Dito de uma forma categórica: durante os tempos de crise, as políticas de austeridade tiveram um impacto regressivo considerável, resultando no aumento da distância entre os mais ricos e aqueles que têm menos rendimento. Face a este dado, comprovado por análises estatísticas sérias e indesmentíveis, seria, no mínimo, expectável que se gerasse um consenso alargado em torno do imperativo de reduzir as desigualdades em Portugal. No entanto, o que aconteceu foi precisamente o oposto.
As diversas propostas que surgiram sobre o aumento da progressividade fiscal nos escalões de IRS ou sobre a taxação do património em valor superior a 500 mil euros, que geraram imensa celeuma da parte dos setores mais conservadores, são perfeitamente razoáveis e estão longe de representar um programa radical da esquerda revolucionária. Embora necessitem de ser mais bem apresentadas e explicadas, estas medidas estão muito aquém daquilo que alguns dos economistas mais conceituados nesta matéria têm proposto.

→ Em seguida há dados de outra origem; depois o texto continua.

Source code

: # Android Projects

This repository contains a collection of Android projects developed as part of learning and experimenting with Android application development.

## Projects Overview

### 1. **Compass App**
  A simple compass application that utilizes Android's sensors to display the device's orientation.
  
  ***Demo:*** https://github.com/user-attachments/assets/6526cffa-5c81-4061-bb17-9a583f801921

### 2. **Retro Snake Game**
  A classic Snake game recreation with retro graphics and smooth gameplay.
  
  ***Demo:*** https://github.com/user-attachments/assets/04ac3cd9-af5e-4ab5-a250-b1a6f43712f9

A este respeito, recomendo a leitura do último livro do economista Anthony Atkinson, intitulado “Desigualdade – o que fazer?” que, tendo por base um rigoroso diagnóstico, avança com 15 propostas bem delineadas de políticas sociais e redistributivas que visam a redução drástica da desigualdade.
Uma das críticas recorrentes às intenções anunciadas pelos partidos da esquerda foi a de as catalogar de tremendamente ideológicas, concebendo a ideologia como algo intrinsecamente negativo. Mas o que se torna extraordinário é que, ao ouvir e ler as diversas reações intempestivas, verifica-se que grande parte delas se baseiam em meras suposições, perceções ou rumores. Assim, segundo estas, é mais do que certo que as medidas afetarão a classe média, que os investidores internacionais vão fugir, que o mercado imobiliário vai estagnar, que a economia vai afundar-se… Isto e muito mais tem sido repetido até à exaustão.

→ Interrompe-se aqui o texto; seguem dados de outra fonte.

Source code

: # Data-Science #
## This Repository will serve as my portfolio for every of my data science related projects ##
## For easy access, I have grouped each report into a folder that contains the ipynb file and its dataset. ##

Na verdade, tais conjeturas baseiam-se, até ao momento, em simples crenças que negligenciam o recurso a dados informados e fundamentados. Como se estas pré-noções, que divinizam o mercado e a sua preponderância face a tudo o resto, não fossem, elas próprias, ideológicas. Vivemos tempos sombrios em que a ideologia parece ter-se tornado maldita e a causa de todos os males. Contudo, aqueles que acusam o outro de pensar diferente, porque supostamente está cego pela sua própria ideologia, recusam-se a entender que ao fazê-lo estão a ser profundamente ideológicos.